## YOUR ASSIGNMENT
Return all of the records exactly.

─── DATA EXCERPTS

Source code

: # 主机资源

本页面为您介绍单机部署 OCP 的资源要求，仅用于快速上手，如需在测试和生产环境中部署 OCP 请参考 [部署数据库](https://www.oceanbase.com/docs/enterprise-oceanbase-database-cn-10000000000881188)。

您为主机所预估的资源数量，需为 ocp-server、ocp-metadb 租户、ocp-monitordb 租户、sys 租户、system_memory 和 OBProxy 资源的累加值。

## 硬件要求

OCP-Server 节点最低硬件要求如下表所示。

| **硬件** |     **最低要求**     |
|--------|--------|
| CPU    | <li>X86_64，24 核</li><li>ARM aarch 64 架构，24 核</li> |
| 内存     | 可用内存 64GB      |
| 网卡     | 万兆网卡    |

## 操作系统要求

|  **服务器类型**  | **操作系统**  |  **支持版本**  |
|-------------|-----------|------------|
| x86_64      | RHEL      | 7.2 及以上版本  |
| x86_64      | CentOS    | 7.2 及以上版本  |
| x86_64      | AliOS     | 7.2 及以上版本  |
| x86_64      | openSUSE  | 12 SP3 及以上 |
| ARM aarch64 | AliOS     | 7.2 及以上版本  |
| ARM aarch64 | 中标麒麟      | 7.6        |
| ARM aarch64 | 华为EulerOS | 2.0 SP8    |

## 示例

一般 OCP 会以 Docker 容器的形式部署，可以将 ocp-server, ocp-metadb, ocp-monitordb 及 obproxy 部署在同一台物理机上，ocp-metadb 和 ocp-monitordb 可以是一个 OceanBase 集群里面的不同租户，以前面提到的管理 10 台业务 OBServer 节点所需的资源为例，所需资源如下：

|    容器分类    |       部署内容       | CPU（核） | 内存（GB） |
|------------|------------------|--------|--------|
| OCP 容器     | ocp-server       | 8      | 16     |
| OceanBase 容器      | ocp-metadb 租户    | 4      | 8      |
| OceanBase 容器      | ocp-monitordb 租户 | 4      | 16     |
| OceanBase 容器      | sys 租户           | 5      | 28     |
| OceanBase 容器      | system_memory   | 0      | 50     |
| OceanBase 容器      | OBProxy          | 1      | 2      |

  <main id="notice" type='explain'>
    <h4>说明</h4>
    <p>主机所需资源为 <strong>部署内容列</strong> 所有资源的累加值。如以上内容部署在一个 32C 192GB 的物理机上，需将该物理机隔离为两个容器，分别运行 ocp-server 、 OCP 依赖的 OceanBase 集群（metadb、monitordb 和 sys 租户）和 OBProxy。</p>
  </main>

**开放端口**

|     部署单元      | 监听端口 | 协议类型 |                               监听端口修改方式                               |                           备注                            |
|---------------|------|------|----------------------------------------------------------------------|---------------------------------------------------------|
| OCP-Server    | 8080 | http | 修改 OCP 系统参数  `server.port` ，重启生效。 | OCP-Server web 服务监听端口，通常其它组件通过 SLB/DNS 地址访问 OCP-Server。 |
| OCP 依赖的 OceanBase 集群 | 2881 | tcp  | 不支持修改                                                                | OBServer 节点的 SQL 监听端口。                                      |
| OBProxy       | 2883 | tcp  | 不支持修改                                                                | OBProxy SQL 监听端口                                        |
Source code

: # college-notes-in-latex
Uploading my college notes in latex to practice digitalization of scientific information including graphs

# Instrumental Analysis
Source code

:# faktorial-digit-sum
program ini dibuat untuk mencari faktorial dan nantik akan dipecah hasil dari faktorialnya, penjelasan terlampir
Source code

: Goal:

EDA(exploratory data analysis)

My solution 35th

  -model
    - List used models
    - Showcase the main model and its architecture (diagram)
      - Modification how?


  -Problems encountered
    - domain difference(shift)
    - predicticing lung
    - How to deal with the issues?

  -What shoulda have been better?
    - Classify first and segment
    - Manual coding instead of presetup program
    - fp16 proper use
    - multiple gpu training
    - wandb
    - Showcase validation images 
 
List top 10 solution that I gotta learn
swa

──────

## RESULT OF THE EXERCISE
Source code

: # 主机资源

本页面为您介绍单机部署 OCP 的资源要求，仅用于快速上手，如需在测试和生产环境中部署 OCP 请参考 [部署数据库](https://www.oceanbase.com/docs/enterprise-oceanbase-database-cn-10000000000881188)。

您为主机所预估的资源数量，需为 ocp-server、ocp-metadb 租户、ocp-monitordb 租户、sys 租户、system_memory 和 OBProxy 资源的累加值。

## 硬件要求

OCP-Server 节点最低硬件要求如下表所示。

| **硬件** |     **最低要求**     |
|--------|--------|
| CPU    | <li>X86_64，24 核</li><li>ARM aarch 64 架构，24 核</li> |
| 内存     | 可用内存 64GB      |
| 网卡     | 万兆网卡    |

## 操作系统要求

|  **服务器类型**  | **操作系统**  |  **支持版本**  |
|-------------|-----------|------------|
| x86_64      | RHEL      | 7.2 及以上版本  |
| x86_64      | CentOS    | 7.2 及以上版本  |
| x86_64      | AliOS     | 7.2 及以上版本  |
| x86_64      | openSUSE  | 12 SP3 及以上 |
| ARM aarch64 | AliOS     | 7.2 及以上版本  |
| ARM aarch64 | 中标麒麟      | 7.6        |
| ARM aarch64 | 华为EulerOS | 2.0 SP8    |

## 示例

一般 OCP 会以 Docker 容器的形式部署，可以将 ocp-server, ocp-metadb, ocp-monitordb 及 obproxy 部署在同一台物理机上，ocp-metadb 和 ocp-monitordb 可以是一个 OceanBase 集群里面的不同租户，以前面提到的管理 10 台业务 OBServer 节点所需的资源为例，所需资源如下：

|    容器分类    |       部署内容       | CPU（核） | 内存（GB） |
|------------|------------------|--------|--------|
| OCP 容器     | ocp-server       | 8      | 16     |
| OceanBase 容器      | ocp-metadb 租户    | 4      | 8      |
| OceanBase 容器      | ocp-monitordb 租户 | 4      | 16     |
| OceanBase 容器      | sys 租户           | 5      | 28     |
| OceanBase 容器      | system_memory   | 0      | 50     |
| OceanBase 容器      | OBProxy          | 1      | 2      |

  <main id="notice" type='explain'>
    <h4>说明</h4>
    <p>主机所需资源为 <strong>部署内容列</strong> 所有资源的累加值。如以上内容部署在一个 32C 192GB 的物理机上，需将该物理机隔离为两个容器，分别运行 ocp-server 、 OCP 依赖的 OceanBase 集群（metadb、monitordb 和 sys 租户）和 OBProxy。</p>
  </main>

**开放端口**

|     部署单元      | 监听端口 | 协议类型 |                               监听端口修改方式                               |                           备注                            |
|---------------|------|------|----------------------------------------------------------------------|---------------------------------------------------------|
| OCP-Server    | 8080 | http | 修改 OCP 系统参数  `server.port` ，重启生效。 | OCP-Server web 服务监听端口，通常其它组件通过 SLB/DNS 地址访问 OCP-Server。 |
| OCP 依赖的 OceanBase 集群 | 2881 | tcp  | 不支持修改                                                                | OBServer 节点的 SQL 监听端口。                                      |
| OBProxy       | 2883 | tcp  | 不支持修改                                                                | OBProxy SQL 监听端口                                        |
Source code

: # college-notes-in-latex
Uploading my college notes in latex to practice digitalization of scientific information including graphs

# Instrumental Analysis
Source code

:# faktorial-digit-sum
program ini dibuat untuk mencari faktorial dan nantik akan dipecah hasil dari faktorialnya, penjelasan terlampir
Source code

: Goal:

EDA(exploratory data analysis)

My solution 35th

  -model
    - List used models
    - Showcase the main model and its architecture (diagram)
      - Modification how?


  -Problems encountered
    - domain difference(shift)
    - predicticing lung
    - How to deal with the issues?

  -What shoulda have been better?
    - Classify first and segment
    - Manual coding instead of presetup program
    - fp16 proper use
    - multiple gpu training
    - wandb
    - Showcase validation images 
 
List top 10 solution that I gotta learn
swa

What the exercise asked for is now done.